■ **Work instructions**
The full set of entries below, restated word for word and stripped of images, is the expected result.

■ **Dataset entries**
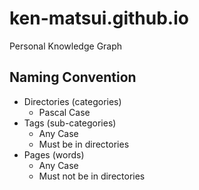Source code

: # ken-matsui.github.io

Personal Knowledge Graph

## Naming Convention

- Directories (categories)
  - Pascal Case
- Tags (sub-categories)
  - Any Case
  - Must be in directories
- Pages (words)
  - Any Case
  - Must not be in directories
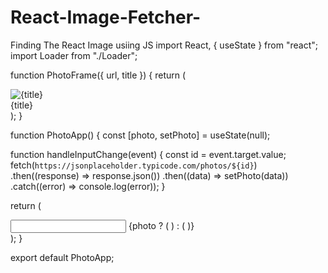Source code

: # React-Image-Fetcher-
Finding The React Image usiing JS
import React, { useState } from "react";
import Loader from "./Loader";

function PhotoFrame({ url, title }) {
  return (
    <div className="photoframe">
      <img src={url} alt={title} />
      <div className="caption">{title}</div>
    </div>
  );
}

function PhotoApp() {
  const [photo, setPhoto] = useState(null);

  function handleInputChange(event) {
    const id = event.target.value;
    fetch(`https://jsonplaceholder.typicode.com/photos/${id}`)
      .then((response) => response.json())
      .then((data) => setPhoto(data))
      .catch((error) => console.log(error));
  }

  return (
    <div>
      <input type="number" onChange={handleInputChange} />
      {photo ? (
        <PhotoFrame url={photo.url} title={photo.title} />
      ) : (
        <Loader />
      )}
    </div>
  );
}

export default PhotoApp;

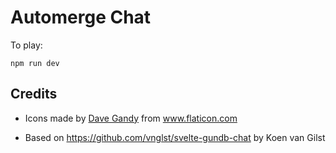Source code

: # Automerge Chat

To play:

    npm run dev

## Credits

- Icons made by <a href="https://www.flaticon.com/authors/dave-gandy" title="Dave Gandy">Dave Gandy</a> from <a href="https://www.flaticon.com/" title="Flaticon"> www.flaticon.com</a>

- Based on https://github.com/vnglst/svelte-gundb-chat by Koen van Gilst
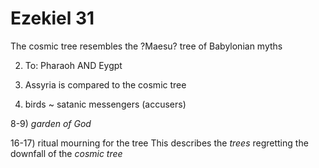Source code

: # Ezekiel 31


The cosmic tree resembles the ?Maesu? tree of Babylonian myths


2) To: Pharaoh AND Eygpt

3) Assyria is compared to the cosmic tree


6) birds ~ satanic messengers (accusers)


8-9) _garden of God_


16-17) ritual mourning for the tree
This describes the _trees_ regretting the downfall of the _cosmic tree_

■ **Solution for this task**
Source code

: # ken-matsui.github.io

Personal Knowledge Graph

## Naming Convention

- Directories (categories)
  - Pascal Case
- Tags (sub-categories)
  - Any Case
  - Must be in directories
- Pages (words)
  - Any Case
  - Must not be in directories
Source code

: # React-Image-Fetcher-
Finding The React Image usiing JS
import React, { useState } from "react";
import Loader from "./Loader";

function PhotoFrame({ url, title }) {
  return (
    <div className="photoframe">
      <img src={url} alt={title} />
      <div className="caption">{title}</div>
    </div>
  );
}

function PhotoApp() {
  const [photo, setPhoto] = useState(null);

  function handleInputChange(event) {
    const id = event.target.value;
    fetch(`https://jsonplaceholder.typicode.com/photos/${id}`)
      .then((response) => response.json())
      .then((data) => setPhoto(data))
      .catch((error) => console.log(error));
  }

  return (
    <div>
      <input type="number" onChange={handleInputChange} />
      {photo ? (
        <PhotoFrame url={photo.url} title={photo.title} />
      ) : (
        <Loader />
      )}
    </div>
  );
}

export default PhotoApp;

Source code

: # Automerge Chat

To play:

    npm run dev

## Credits

- Icons made by <a href="https://www.flaticon.com/authors/dave-gandy" title="Dave Gandy">Dave Gandy</a> from <a href="https://www.flaticon.com/" title="Flaticon"> www.flaticon.com</a>

- Based on https://github.com/vnglst/svelte-gundb-chat by Koen van Gilst
Source code

: # Ezekiel 31


The cosmic tree resembles the ?Maesu? tree of Babylonian myths


2) To: Pharaoh AND Eygpt

3) Assyria is compared to the cosmic tree


6) birds ~ satanic messengers (accusers)


8-9) _garden of God_


16-17) ritual mourning for the tree
This describes the _trees_ regretting the downfall of the _cosmic tree_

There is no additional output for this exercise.